• **WHAT YOU NEED TO DO**
The answer must consist of every line in the data that contains "cost".

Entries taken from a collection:
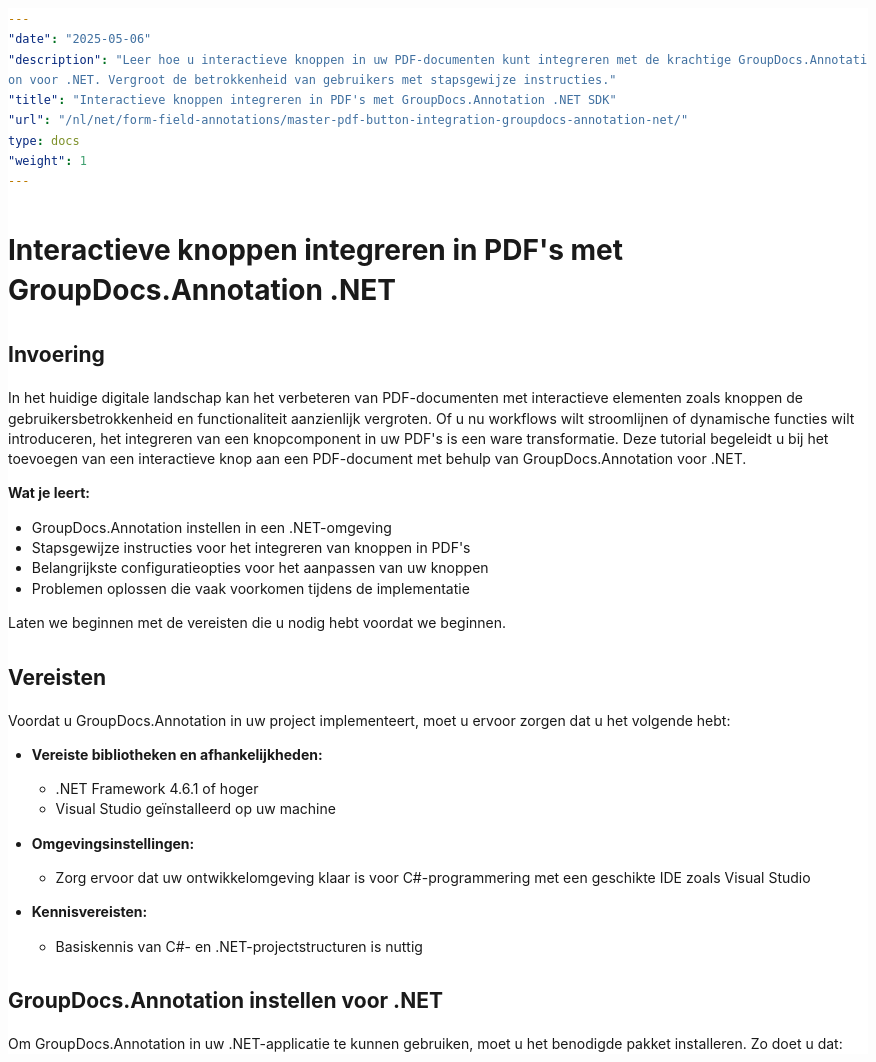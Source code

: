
 ```yaml
---
"date": "2025-05-06"
"description": "Leer hoe u interactieve knoppen in uw PDF-documenten kunt integreren met de krachtige GroupDocs.Annotation voor .NET. Vergroot de betrokkenheid van gebruikers met stapsgewijze instructies."
"title": "Interactieve knoppen integreren in PDF's met GroupDocs.Annotation .NET SDK"
"url": "/nl/net/form-field-annotations/master-pdf-button-integration-groupdocs-annotation-net/"
type: docs
"weight": 1
---
```


# Interactieve knoppen integreren in PDF's met GroupDocs.Annotation .NET

## Invoering

In het huidige digitale landschap kan het verbeteren van PDF-documenten met interactieve elementen zoals knoppen de gebruikersbetrokkenheid en functionaliteit aanzienlijk vergroten. Of u nu workflows wilt stroomlijnen of dynamische functies wilt introduceren, het integreren van een knopcomponent in uw PDF's is een ware transformatie. Deze tutorial begeleidt u bij het toevoegen van een interactieve knop aan een PDF-document met behulp van GroupDocs.Annotation voor .NET.

**Wat je leert:**
- GroupDocs.Annotation instellen in een .NET-omgeving
- Stapsgewijze instructies voor het integreren van knoppen in PDF's
- Belangrijkste configuratieopties voor het aanpassen van uw knoppen
- Problemen oplossen die vaak voorkomen tijdens de implementatie

Laten we beginnen met de vereisten die u nodig hebt voordat we beginnen.

## Vereisten

Voordat u GroupDocs.Annotation in uw project implementeert, moet u ervoor zorgen dat u het volgende hebt:

- **Vereiste bibliotheken en afhankelijkheden:** 
  - .NET Framework 4.6.1 of hoger
  - Visual Studio geïnstalleerd op uw machine

- **Omgevingsinstellingen:**
  - Zorg ervoor dat uw ontwikkelomgeving klaar is voor C#-programmering met een geschikte IDE zoals Visual Studio

- **Kennisvereisten:**
  - Basiskennis van C#- en .NET-projectstructuren is nuttig

## GroupDocs.Annotation instellen voor .NET

Om GroupDocs.Annotation in uw .NET-applicatie te kunnen gebruiken, moet u het benodigde pakket installeren. Zo doet u dat:
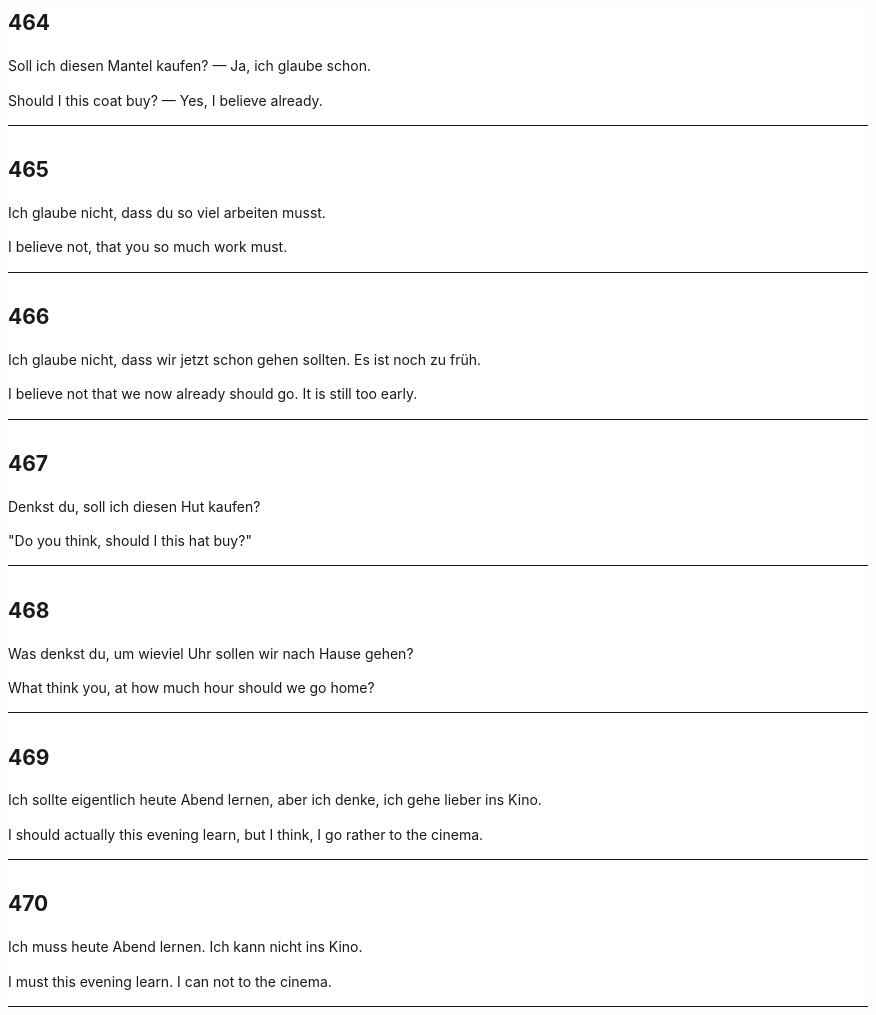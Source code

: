 
## 464
Soll ich diesen Mantel kaufen? — Ja, ich glaube schon. 


Should I this coat buy? — Yes, I believe already.

---

## 465
Ich glaube nicht, dass du so viel arbeiten musst. 


I believe not, that you so much work must.

---

## 466
Ich glaube nicht, dass wir jetzt schon gehen sollten. Es ist noch zu früh.


I believe not that we now already should go. It is still too early.

---

## 467
Denkst du, soll ich diesen Hut kaufen? 


"Do you think, should I this hat buy?"

---

## 468
Was denkst du, um wieviel Uhr sollen wir nach Hause gehen? 


What think you, at how much hour should we go home?

---

## 469
Ich sollte eigentlich heute Abend lernen, aber ich denke, ich gehe lieber ins Kino. 


I should actually this evening learn, but I think, I go rather to the cinema.

---

## 470
Ich muss heute Abend lernen. Ich kann nicht ins Kino. 


I must this evening learn. I can not to the cinema.

---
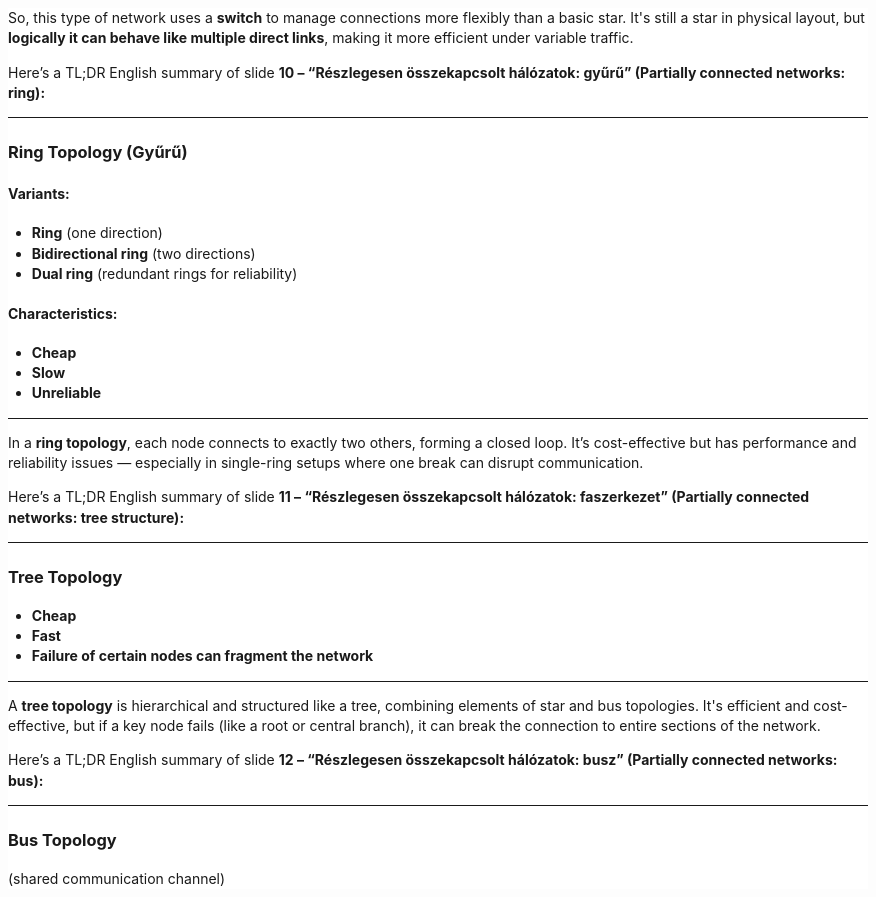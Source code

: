 So, this type of network uses a **switch** to manage connections more flexibly than a basic star. It's still a star in physical layout, but **logically it can behave like multiple direct links**, making it more efficient under variable traffic.






Here’s a TL;DR English summary of slide **10 – “Részlegesen összekapcsolt hálózatok: gyűrű” (Partially connected networks: ring):**

---

### Ring Topology (Gyűrű)

#### Variants:
- **Ring** (one direction)  
- **Bidirectional ring** (two directions)  
- **Dual ring** (redundant rings for reliability)

#### Characteristics:
- **Cheap**  
- **Slow**  
- **Unreliable**

---

In a **ring topology**, each node connects to exactly two others, forming a closed loop. It’s cost-effective but has performance and reliability issues — especially in single-ring setups where one break can disrupt communication.



Here’s a TL;DR English summary of slide **11 – “Részlegesen összekapcsolt hálózatok: faszerkezet” (Partially connected networks: tree structure):**

---

### Tree Topology

- **Cheap**  
- **Fast**  
- **Failure of certain nodes can fragment the network**  

---

A **tree topology** is hierarchical and structured like a tree, combining elements of star and bus topologies. It's efficient and cost-effective, but if a key node fails (like a root or central branch), it can break the connection to entire sections of the network.




Here’s a TL;DR English summary of slide **12 – “Részlegesen összekapcsolt hálózatok: busz” (Partially connected networks: bus):**

---

### Bus Topology  
(shared communication channel)
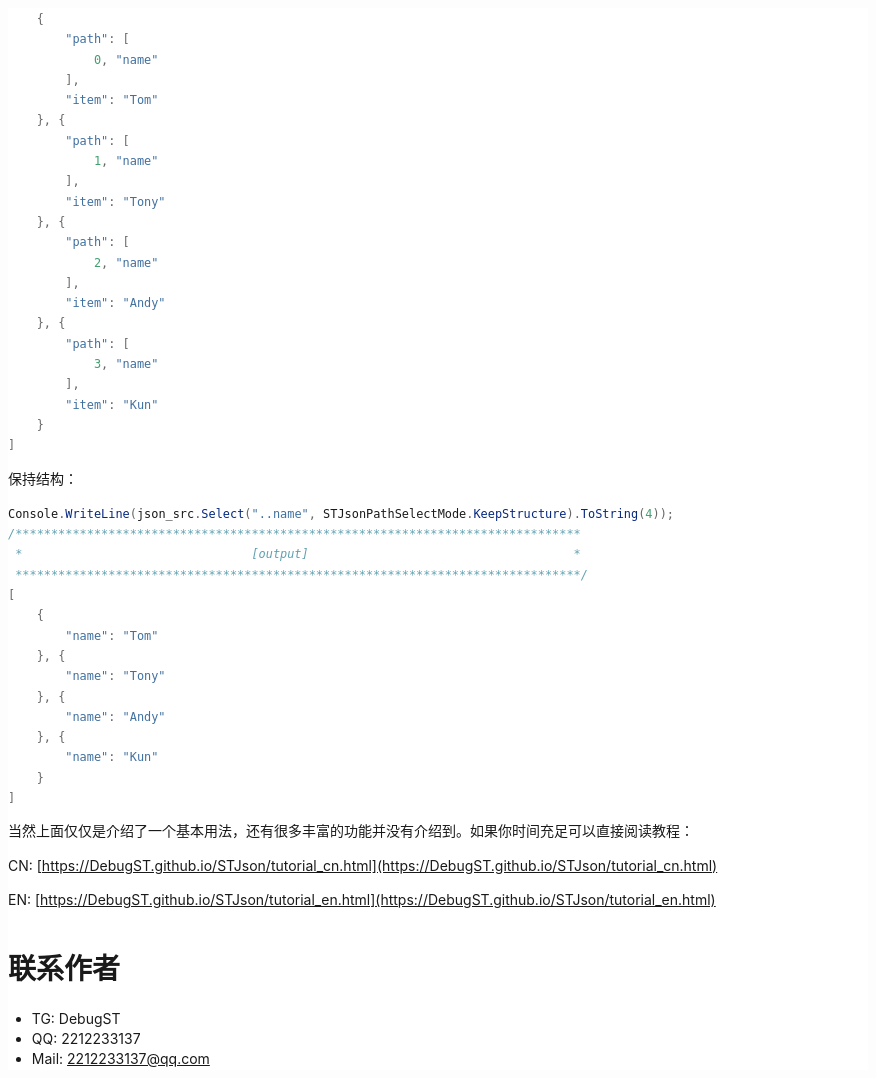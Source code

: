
 ```cs
    {
        "path": [
            0, "name"
        ],
        "item": "Tom"
    }, {
        "path": [
            1, "name"
        ],
        "item": "Tony"
    }, {
        "path": [
            2, "name"
        ],
        "item": "Andy"
    }, {
        "path": [
            3, "name"
        ],
        "item": "Kun"
    }
]
```
保持结构：
```cs
Console.WriteLine(json_src.Select("..name", STJsonPathSelectMode.KeepStructure).ToString(4));
/*******************************************************************************
 *                                [output]                                     *
 *******************************************************************************/
[
    {
        "name": "Tom"
    }, {
        "name": "Tony"
    }, {
        "name": "Andy"
    }, {
        "name": "Kun"
    }
]
```

当然上面仅仅是介绍了一个基本用法，还有很多丰富的功能并没有介绍到。如果你时间充足可以直接阅读教程：

CN: [https://DebugST.github.io/STJson/tutorial_cn.html](https://DebugST.github.io/STJson/tutorial_cn.html)

EN: [https://DebugST.github.io/STJson/tutorial_en.html](https://DebugST.github.io/STJson/tutorial_en.html)

# 联系作者

* TG: DebugST
* QQ: 2212233137
* Mail: 2212233137@qq.com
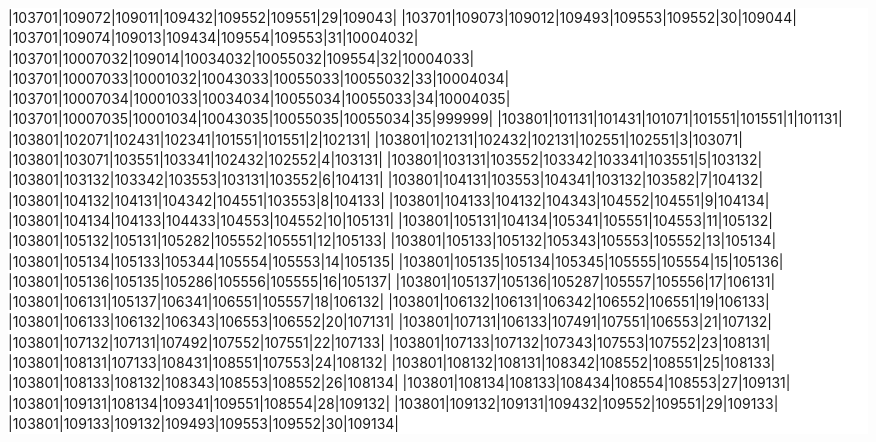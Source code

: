 |103701|109072|109011|109432|109552|109551|29|109043|
|103701|109073|109012|109493|109553|109552|30|109044|
|103701|109074|109013|109434|109554|109553|31|10004032|
|103701|10007032|109014|10034032|10055032|109554|32|10004033|
|103701|10007033|10001032|10043033|10055033|10055032|33|10004034|
|103701|10007034|10001033|10034034|10055034|10055033|34|10004035|
|103701|10007035|10001034|10043035|10055035|10055034|35|999999|
|103801|101131|101431|101071|101551|101551|1|101131|
|103801|102071|102431|102341|101551|101551|2|102131|
|103801|102131|102432|102131|102551|102551|3|103071|
|103801|103071|103551|103341|102432|102552|4|103131|
|103801|103131|103552|103342|103341|103551|5|103132|
|103801|103132|103342|103553|103131|103552|6|104131|
|103801|104131|103553|104341|103132|103582|7|104132|
|103801|104132|104131|104342|104551|103553|8|104133|
|103801|104133|104132|104343|104552|104551|9|104134|
|103801|104134|104133|104433|104553|104552|10|105131|
|103801|105131|104134|105341|105551|104553|11|105132|
|103801|105132|105131|105282|105552|105551|12|105133|
|103801|105133|105132|105343|105553|105552|13|105134|
|103801|105134|105133|105344|105554|105553|14|105135|
|103801|105135|105134|105345|105555|105554|15|105136|
|103801|105136|105135|105286|105556|105555|16|105137|
|103801|105137|105136|105287|105557|105556|17|106131|
|103801|106131|105137|106341|106551|105557|18|106132|
|103801|106132|106131|106342|106552|106551|19|106133|
|103801|106133|106132|106343|106553|106552|20|107131|
|103801|107131|106133|107491|107551|106553|21|107132|
|103801|107132|107131|107492|107552|107551|22|107133|
|103801|107133|107132|107343|107553|107552|23|108131|
|103801|108131|107133|108431|108551|107553|24|108132|
|103801|108132|108131|108342|108552|108551|25|108133|
|103801|108133|108132|108343|108553|108552|26|108134|
|103801|108134|108133|108434|108554|108553|27|109131|
|103801|109131|108134|109341|109551|108554|28|109132|
|103801|109132|109131|109432|109552|109551|29|109133|
|103801|109133|109132|109493|109553|109552|30|109134|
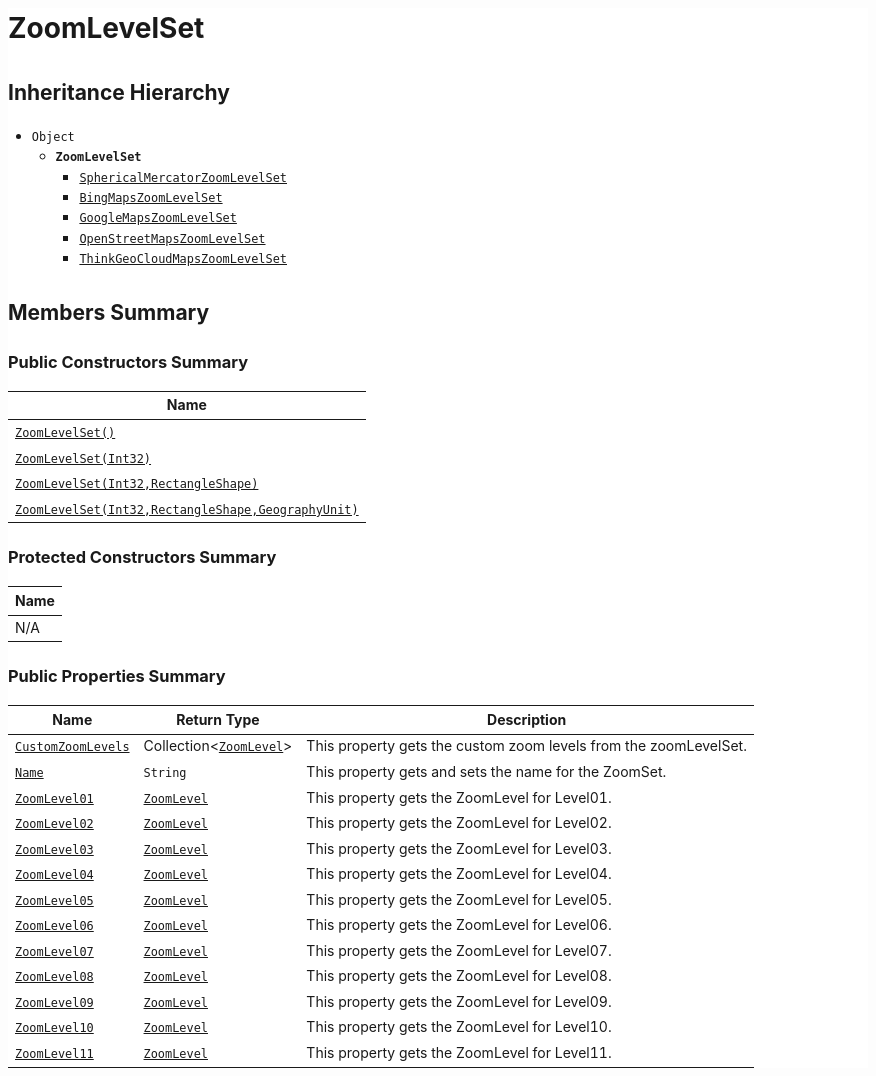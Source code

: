 # ZoomLevelSet


## Inheritance Hierarchy

+ `Object`
  + **`ZoomLevelSet`**
    + [`SphericalMercatorZoomLevelSet`](../ThinkGeo.Core/ThinkGeo.Core.SphericalMercatorZoomLevelSet.md)
    + [`BingMapsZoomLevelSet`](../ThinkGeo.Core/ThinkGeo.Core.BingMapsZoomLevelSet.md)
    + [`GoogleMapsZoomLevelSet`](../ThinkGeo.Core/ThinkGeo.Core.GoogleMapsZoomLevelSet.md)
    + [`OpenStreetMapsZoomLevelSet`](../ThinkGeo.Core/ThinkGeo.Core.OpenStreetMapsZoomLevelSet.md)
    + [`ThinkGeoCloudMapsZoomLevelSet`](../ThinkGeo.Core/ThinkGeo.Core.ThinkGeoCloudMapsZoomLevelSet.md)

## Members Summary

### Public Constructors Summary


|Name|
|---|
|[`ZoomLevelSet()`](#zoomlevelset)|
|[`ZoomLevelSet(Int32)`](#zoomlevelsetint32)|
|[`ZoomLevelSet(Int32,RectangleShape)`](#zoomlevelsetint32rectangleshape)|
|[`ZoomLevelSet(Int32,RectangleShape,GeographyUnit)`](#zoomlevelsetint32rectangleshapegeographyunit)|

### Protected Constructors Summary


|Name|
|---|
|N/A|

### Public Properties Summary

|Name|Return Type|Description|
|---|---|---|
|[`CustomZoomLevels`](#customzoomlevels)|Collection<[`ZoomLevel`](../ThinkGeo.Core/ThinkGeo.Core.ZoomLevel.md)>|This property gets the custom zoom levels from the zoomLevelSet.|
|[`Name`](#name)|`String`|This property gets and sets the name for the ZoomSet.|
|[`ZoomLevel01`](#zoomlevel01)|[`ZoomLevel`](../ThinkGeo.Core/ThinkGeo.Core.ZoomLevel.md)|This property gets the ZoomLevel for Level01.|
|[`ZoomLevel02`](#zoomlevel02)|[`ZoomLevel`](../ThinkGeo.Core/ThinkGeo.Core.ZoomLevel.md)|This property gets the ZoomLevel for Level02.|
|[`ZoomLevel03`](#zoomlevel03)|[`ZoomLevel`](../ThinkGeo.Core/ThinkGeo.Core.ZoomLevel.md)|This property gets the ZoomLevel for Level03.|
|[`ZoomLevel04`](#zoomlevel04)|[`ZoomLevel`](../ThinkGeo.Core/ThinkGeo.Core.ZoomLevel.md)|This property gets the ZoomLevel for Level04.|
|[`ZoomLevel05`](#zoomlevel05)|[`ZoomLevel`](../ThinkGeo.Core/ThinkGeo.Core.ZoomLevel.md)|This property gets the ZoomLevel for Level05.|
|[`ZoomLevel06`](#zoomlevel06)|[`ZoomLevel`](../ThinkGeo.Core/ThinkGeo.Core.ZoomLevel.md)|This property gets the ZoomLevel for Level06.|
|[`ZoomLevel07`](#zoomlevel07)|[`ZoomLevel`](../ThinkGeo.Core/ThinkGeo.Core.ZoomLevel.md)|This property gets the ZoomLevel for Level07.|
|[`ZoomLevel08`](#zoomlevel08)|[`ZoomLevel`](../ThinkGeo.Core/ThinkGeo.Core.ZoomLevel.md)|This property gets the ZoomLevel for Level08.|
|[`ZoomLevel09`](#zoomlevel09)|[`ZoomLevel`](../ThinkGeo.Core/ThinkGeo.Core.ZoomLevel.md)|This property gets the ZoomLevel for Level09.|
|[`ZoomLevel10`](#zoomlevel10)|[`ZoomLevel`](../ThinkGeo.Core/ThinkGeo.Core.ZoomLevel.md)|This property gets the ZoomLevel for Level10.|
|[`ZoomLevel11`](#zoomlevel11)|[`ZoomLevel`](../ThinkGeo.Core/ThinkGeo.Core.ZoomLevel.md)|This property gets the ZoomLevel for Level11.|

• **ANSWER TO THIS TASK**
In a **ring topology**, each node connects to exactly two others, forming a closed loop. It’s cost-effective but has performance and reliability issues — especially in single-ring setups where one break can disrupt communication.
A **tree topology** is hierarchical and structured like a tree, combining elements of star and bus topologies. It's efficient and cost-effective, but if a key node fails (like a root or central branch), it can break the connection to entire sections of the network.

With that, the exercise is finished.